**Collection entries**

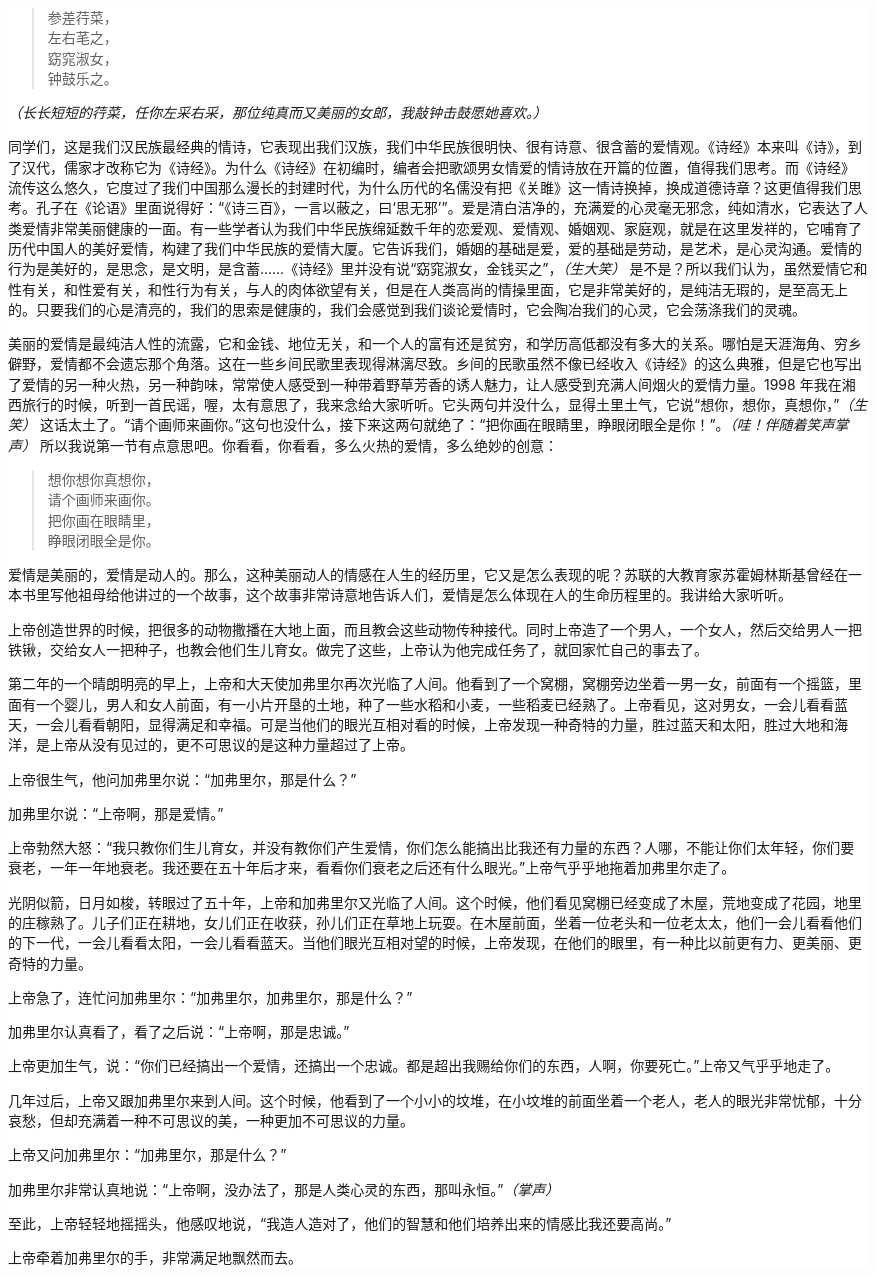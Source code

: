 > 参差荇菜，  
> 左右芼之，  
> 窈窕淑女，  
> 钟鼓乐之。

*（长长短短的荇菜，任你左采右采，那位纯真而又美丽的女郎，我敲钟击鼓愿她喜欢。）*

同学们，这是我们汉民族最经典的情诗，它表现出我们汉族，我们中华民族很明快、很有诗意、很含蓄的爱情观。《诗经》本来叫《诗》，到了汉代，儒家才改称它为《诗经》。为什么《诗经》在初编时，编者会把歌颂男女情爱的情诗放在开篇的位置，值得我们思考。而《诗经》流传这么悠久，它度过了我们中国那么漫长的封建时代，为什么历代的名儒没有把《关雎》这一情诗换掉，换成道德诗章？这更值得我们思考。孔子在《论语》里面说得好：“《诗三百》，一言以蔽之，曰‘思无邪’”。爱是清白洁净的，充满爱的心灵毫无邪念，纯如清水，它表达了人类爱情非常美丽健康的一面。有一些学者认为我们中华民族绵延数千年的恋爱观、爱情观、婚姻观、家庭观，就是在这里发祥的，它哺育了历代中国人的美好爱情，构建了我们中华民族的爱情大厦。它告诉我们，婚姻的基础是爱，爱的基础是劳动，是艺术，是心灵沟通。爱情的行为是美好的，是思念，是文明，是含蓄……《诗经》里并没有说“窈窕淑女，金钱买之”，*（生大笑）*  是不是？所以我们认为，虽然爱情它和性有关，和性爱有关，和性行为有关，与人的肉体欲望有关，但是在人类高尚的情操里面，它是非常美好的，是纯洁无瑕的，是至高无上的。只要我们的心是清亮的，我们的思索是健康的，我们会感觉到我们谈论爱情时，它会陶冶我们的心灵，它会荡涤我们的灵魂。

美丽的爱情是最纯洁人性的流露，它和金钱、地位无关，和一个人的富有还是贫穷，和学历高低都没有多大的关系。哪怕是天涯海角、穷乡僻野，爱情都不会遗忘那个角落。这在一些乡间民歌里表现得淋漓尽致。乡间的民歌虽然不像已经收入《诗经》的这么典雅，但是它也写出了爱情的另一种火热，另一种韵味，常常使人感受到一种带着野草芳香的诱人魅力，让人感受到充满人间烟火的爱情力量。1998 年我在湘西旅行的时候，听到一首民谣，喔，太有意思了，我来念给大家听听。它头两句并没什么，显得土里土气，它说“想你，想你，真想你，”*（生笑）* 这话太土了。“请个画师来画你。”这句也没什么，接下来这两句就绝了：“把你画在眼睛里，睁眼闭眼全是你！”。*（哇！伴随着笑声掌声）*  所以我说第一节有点意思吧。你看看，你看看，多么火热的爱情，多么绝妙的创意：

> 想你想你真想你，  
> 请个画师来画你。  
> 把你画在眼睛里，  
> 睁眼闭眼全是你。

爱情是美丽的，爱情是动人的。那么，这种美丽动人的情感在人生的经历里，它又是怎么表现的呢？苏联的大教育家苏霍姆林斯基曾经在一本书里写他祖母给他讲过的一个故事，这个故事非常诗意地告诉人们，爱情是怎么体现在人的生命历程里的。我讲给大家听听。

上帝创造世界的时候，把很多的动物撒播在大地上面，而且教会这些动物传种接代。同时上帝造了一个男人，一个女人，然后交给男人一把铁锹，交给女人一把种子，也教会他们生儿育女。做完了这些，上帝认为他完成任务了，就回家忙自己的事去了。

第二年的一个晴朗明亮的早上，上帝和大天使加弗里尔再次光临了人间。他看到了一个窝棚，窝棚旁边坐着一男一女，前面有一个摇篮，里面有一个婴儿，男人和女人前面，有一小片开垦的土地，种了一些水稻和小麦，一些稻麦已经熟了。上帝看见，这对男女，一会儿看看蓝天，一会儿看看朝阳，显得满足和幸福。可是当他们的眼光互相对看的时候，上帝发现一种奇特的力量，胜过蓝天和太阳，胜过大地和海洋，是上帝从没有见过的，更不可思议的是这种力量超过了上帝。

上帝很生气，他问加弗里尔说：“加弗里尔，那是什么？”

加弗里尔说：“上帝啊，那是爱情。”

上帝勃然大怒：“我只教你们生儿育女，并没有教你们产生爱情，你们怎么能搞出比我还有力量的东西？人哪，不能让你们太年轻，你们要衰老，一年一年地衰老。我还要在五十年后才来，看看你们衰老之后还有什么眼光。”上帝气乎乎地拖着加弗里尔走了。

光阴似箭，日月如梭，转眼过了五十年，上帝和加弗里尔又光临了人间。这个时候，他们看见窝棚已经变成了木屋，荒地变成了花园，地里的庄稼熟了。儿子们正在耕地，女儿们正在收获，孙儿们正在草地上玩耍。在木屋前面，坐着一位老头和一位老太太，他们一会儿看看他们的下一代，一会儿看看太阳，一会儿看看蓝天。当他们眼光互相对望的时候，上帝发现，在他们的眼里，有一种比以前更有力、更美丽、更奇特的力量。

上帝急了，连忙问加弗里尔：“加弗里尔，加弗里尔，那是什么？”

加弗里尔认真看了，看了之后说：“上帝啊，那是忠诚。”

上帝更加生气，说：“你们已经搞出一个爱情，还搞出一个忠诚。都是超出我赐给你们的东西，人啊，你要死亡。”上帝又气乎乎地走了。

几年过后，上帝又跟加弗里尔来到人间。这个时候，他看到了一个小小的坟堆，在小坟堆的前面坐着一个老人，老人的眼光非常忧郁，十分哀愁，但却充满着一种不可思议的美，一种更加不可思议的力量。

上帝又问加弗里尔：“加弗里尔，那是什么？”

加弗里尔非常认真地说：“上帝啊，没办法了，那是人类心灵的东西，那叫永恒。”*（掌声）*

至此，上帝轻轻地摇摇头，他感叹地说，“我造人造对了，他们的智慧和他们培养出来的情感比我还要高尚。”

上帝牵着加弗里尔的手，非常满足地飘然而去。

**Exercise description**
Write out exactly the lines from the one containing "上帝创造世界的时候，把很多的" through the end of the data, both included. Add nothing else.

**Task solution**
上帝创造世界的时候，把很多的动物撒播在大地上面，而且教会这些动物传种接代。同时上帝造了一个男人，一个女人，然后交给男人一把铁锹，交给女人一把种子，也教会他们生儿育女。做完了这些，上帝认为他完成任务了，就回家忙自己的事去了。

第二年的一个晴朗明亮的早上，上帝和大天使加弗里尔再次光临了人间。他看到了一个窝棚，窝棚旁边坐着一男一女，前面有一个摇篮，里面有一个婴儿，男人和女人前面，有一小片开垦的土地，种了一些水稻和小麦，一些稻麦已经熟了。上帝看见，这对男女，一会儿看看蓝天，一会儿看看朝阳，显得满足和幸福。可是当他们的眼光互相对看的时候，上帝发现一种奇特的力量，胜过蓝天和太阳，胜过大地和海洋，是上帝从没有见过的，更不可思议的是这种力量超过了上帝。

上帝很生气，他问加弗里尔说：“加弗里尔，那是什么？”

加弗里尔说：“上帝啊，那是爱情。”

上帝勃然大怒：“我只教你们生儿育女，并没有教你们产生爱情，你们怎么能搞出比我还有力量的东西？人哪，不能让你们太年轻，你们要衰老，一年一年地衰老。我还要在五十年后才来，看看你们衰老之后还有什么眼光。”上帝气乎乎地拖着加弗里尔走了。

光阴似箭，日月如梭，转眼过了五十年，上帝和加弗里尔又光临了人间。这个时候，他们看见窝棚已经变成了木屋，荒地变成了花园，地里的庄稼熟了。儿子们正在耕地，女儿们正在收获，孙儿们正在草地上玩耍。在木屋前面，坐着一位老头和一位老太太，他们一会儿看看他们的下一代，一会儿看看太阳，一会儿看看蓝天。当他们眼光互相对望的时候，上帝发现，在他们的眼里，有一种比以前更有力、更美丽、更奇特的力量。

上帝急了，连忙问加弗里尔：“加弗里尔，加弗里尔，那是什么？”

加弗里尔认真看了，看了之后说：“上帝啊，那是忠诚。”

上帝更加生气，说：“你们已经搞出一个爱情，还搞出一个忠诚。都是超出我赐给你们的东西，人啊，你要死亡。”上帝又气乎乎地走了。

几年过后，上帝又跟加弗里尔来到人间。这个时候，他看到了一个小小的坟堆，在小坟堆的前面坐着一个老人，老人的眼光非常忧郁，十分哀愁，但却充满着一种不可思议的美，一种更加不可思议的力量。

上帝又问加弗里尔：“加弗里尔，那是什么？”

加弗里尔非常认真地说：“上帝啊，没办法了，那是人类心灵的东西，那叫永恒。”*（掌声）*

至此，上帝轻轻地摇摇头，他感叹地说，“我造人造对了，他们的智慧和他们培养出来的情感比我还要高尚。”

上帝牵着加弗里尔的手，非常满足地飘然而去。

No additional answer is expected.